# REQUIRED ACTION:
Begin with the first line of the entries below and reproduce each line exactly, ending with the line that holds "- **User Management**: Support".

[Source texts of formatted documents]
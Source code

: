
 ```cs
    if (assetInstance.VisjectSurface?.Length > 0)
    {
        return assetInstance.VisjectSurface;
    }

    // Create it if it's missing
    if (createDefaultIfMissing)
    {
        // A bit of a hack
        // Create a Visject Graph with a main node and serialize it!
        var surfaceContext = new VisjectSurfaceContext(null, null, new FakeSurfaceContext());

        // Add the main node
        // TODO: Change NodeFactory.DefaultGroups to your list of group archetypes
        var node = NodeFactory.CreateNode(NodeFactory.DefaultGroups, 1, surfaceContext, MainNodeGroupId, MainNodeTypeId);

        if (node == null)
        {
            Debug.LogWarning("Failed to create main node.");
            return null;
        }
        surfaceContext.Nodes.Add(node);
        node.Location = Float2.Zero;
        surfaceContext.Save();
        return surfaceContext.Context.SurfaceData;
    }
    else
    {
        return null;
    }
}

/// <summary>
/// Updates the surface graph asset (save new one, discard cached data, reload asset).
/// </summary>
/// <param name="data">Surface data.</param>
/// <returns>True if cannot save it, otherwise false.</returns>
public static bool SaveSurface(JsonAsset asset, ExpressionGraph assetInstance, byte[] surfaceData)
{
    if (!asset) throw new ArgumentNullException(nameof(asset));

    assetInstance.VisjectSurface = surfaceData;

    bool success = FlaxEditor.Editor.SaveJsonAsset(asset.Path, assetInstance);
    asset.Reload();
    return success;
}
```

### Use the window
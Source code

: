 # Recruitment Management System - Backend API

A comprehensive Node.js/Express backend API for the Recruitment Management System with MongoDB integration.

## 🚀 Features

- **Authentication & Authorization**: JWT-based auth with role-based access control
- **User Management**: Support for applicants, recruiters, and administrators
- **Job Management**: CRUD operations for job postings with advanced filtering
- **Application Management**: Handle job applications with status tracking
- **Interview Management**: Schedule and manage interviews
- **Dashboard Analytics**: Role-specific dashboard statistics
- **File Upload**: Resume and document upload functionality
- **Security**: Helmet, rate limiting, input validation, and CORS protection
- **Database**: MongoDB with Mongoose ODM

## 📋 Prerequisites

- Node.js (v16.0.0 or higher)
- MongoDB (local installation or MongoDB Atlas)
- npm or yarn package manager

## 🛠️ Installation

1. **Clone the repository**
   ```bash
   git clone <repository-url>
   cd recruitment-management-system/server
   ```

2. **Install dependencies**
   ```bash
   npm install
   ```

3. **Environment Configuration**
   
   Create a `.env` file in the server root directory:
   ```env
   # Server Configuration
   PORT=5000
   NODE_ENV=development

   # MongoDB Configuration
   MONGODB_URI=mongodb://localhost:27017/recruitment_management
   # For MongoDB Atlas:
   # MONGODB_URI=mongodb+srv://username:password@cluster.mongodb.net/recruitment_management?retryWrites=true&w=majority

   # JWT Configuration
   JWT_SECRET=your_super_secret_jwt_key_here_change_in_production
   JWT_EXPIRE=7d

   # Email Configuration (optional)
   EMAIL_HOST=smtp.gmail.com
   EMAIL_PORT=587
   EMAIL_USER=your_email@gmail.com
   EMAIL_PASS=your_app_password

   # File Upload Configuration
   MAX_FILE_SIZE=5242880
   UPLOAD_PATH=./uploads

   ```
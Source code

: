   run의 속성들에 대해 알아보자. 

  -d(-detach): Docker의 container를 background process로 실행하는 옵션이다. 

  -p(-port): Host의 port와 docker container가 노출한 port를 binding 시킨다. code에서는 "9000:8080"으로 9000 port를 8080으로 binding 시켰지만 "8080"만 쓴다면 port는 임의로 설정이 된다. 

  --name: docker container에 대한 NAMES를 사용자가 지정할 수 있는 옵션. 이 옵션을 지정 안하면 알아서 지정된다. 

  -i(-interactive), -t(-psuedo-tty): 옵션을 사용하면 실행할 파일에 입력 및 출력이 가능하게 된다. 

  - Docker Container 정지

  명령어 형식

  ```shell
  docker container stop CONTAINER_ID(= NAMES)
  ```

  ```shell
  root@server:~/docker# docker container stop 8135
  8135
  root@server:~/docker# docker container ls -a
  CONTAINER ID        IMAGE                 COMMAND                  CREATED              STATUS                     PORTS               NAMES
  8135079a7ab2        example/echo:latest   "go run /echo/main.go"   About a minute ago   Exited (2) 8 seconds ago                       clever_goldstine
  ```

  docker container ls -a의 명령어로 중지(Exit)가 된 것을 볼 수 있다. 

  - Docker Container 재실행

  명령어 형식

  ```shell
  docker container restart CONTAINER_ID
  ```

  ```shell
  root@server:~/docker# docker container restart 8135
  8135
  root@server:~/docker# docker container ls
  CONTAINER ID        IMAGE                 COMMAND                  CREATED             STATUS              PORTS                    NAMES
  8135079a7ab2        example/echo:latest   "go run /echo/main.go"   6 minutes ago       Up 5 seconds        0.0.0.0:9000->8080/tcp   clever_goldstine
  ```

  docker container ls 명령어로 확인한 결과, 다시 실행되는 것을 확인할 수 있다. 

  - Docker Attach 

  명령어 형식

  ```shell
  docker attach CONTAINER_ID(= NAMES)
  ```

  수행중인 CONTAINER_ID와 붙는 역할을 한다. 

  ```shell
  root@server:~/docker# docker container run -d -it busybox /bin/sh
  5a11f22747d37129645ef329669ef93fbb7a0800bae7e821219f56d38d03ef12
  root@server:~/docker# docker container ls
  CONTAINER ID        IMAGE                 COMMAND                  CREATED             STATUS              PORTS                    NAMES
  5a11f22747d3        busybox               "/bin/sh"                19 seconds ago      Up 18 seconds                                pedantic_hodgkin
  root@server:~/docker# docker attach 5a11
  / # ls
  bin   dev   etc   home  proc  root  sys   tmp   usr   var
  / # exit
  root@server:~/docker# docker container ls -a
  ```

# SOLUTION:
Source code

:
 ```cs
    if (assetInstance.VisjectSurface?.Length > 0)
    {
        return assetInstance.VisjectSurface;
    }

    // Create it if it's missing
    if (createDefaultIfMissing)
    {
        // A bit of a hack
        // Create a Visject Graph with a main node and serialize it!
        var surfaceContext = new VisjectSurfaceContext(null, null, new FakeSurfaceContext());

        // Add the main node
        // TODO: Change NodeFactory.DefaultGroups to your list of group archetypes
        var node = NodeFactory.CreateNode(NodeFactory.DefaultGroups, 1, surfaceContext, MainNodeGroupId, MainNodeTypeId);

        if (node == null)
        {
            Debug.LogWarning("Failed to create main node.");
            return null;
        }
        surfaceContext.Nodes.Add(node);
        node.Location = Float2.Zero;
        surfaceContext.Save();
        return surfaceContext.Context.SurfaceData;
    }
    else
    {
        return null;
    }
}

/// <summary>
/// Updates the surface graph asset (save new one, discard cached data, reload asset).
/// </summary>
/// <param name="data">Surface data.</param>
/// <returns>True if cannot save it, otherwise false.</returns>
public static bool SaveSurface(JsonAsset asset, ExpressionGraph assetInstance, byte[] surfaceData)
{
    if (!asset) throw new ArgumentNullException(nameof(asset));

    assetInstance.VisjectSurface = surfaceData;

    bool success = FlaxEditor.Editor.SaveJsonAsset(asset.Path, assetInstance);
    asset.Reload();
    return success;
}
```

### Use the window
Source code

: # Recruitment Management System - Backend API

A comprehensive Node.js/Express backend API for the Recruitment Management System with MongoDB integration.

## 🚀 Features

- **Authentication & Authorization**: JWT-based auth with role-based access control
- **User Management**: Support for applicants, recruiters, and administrators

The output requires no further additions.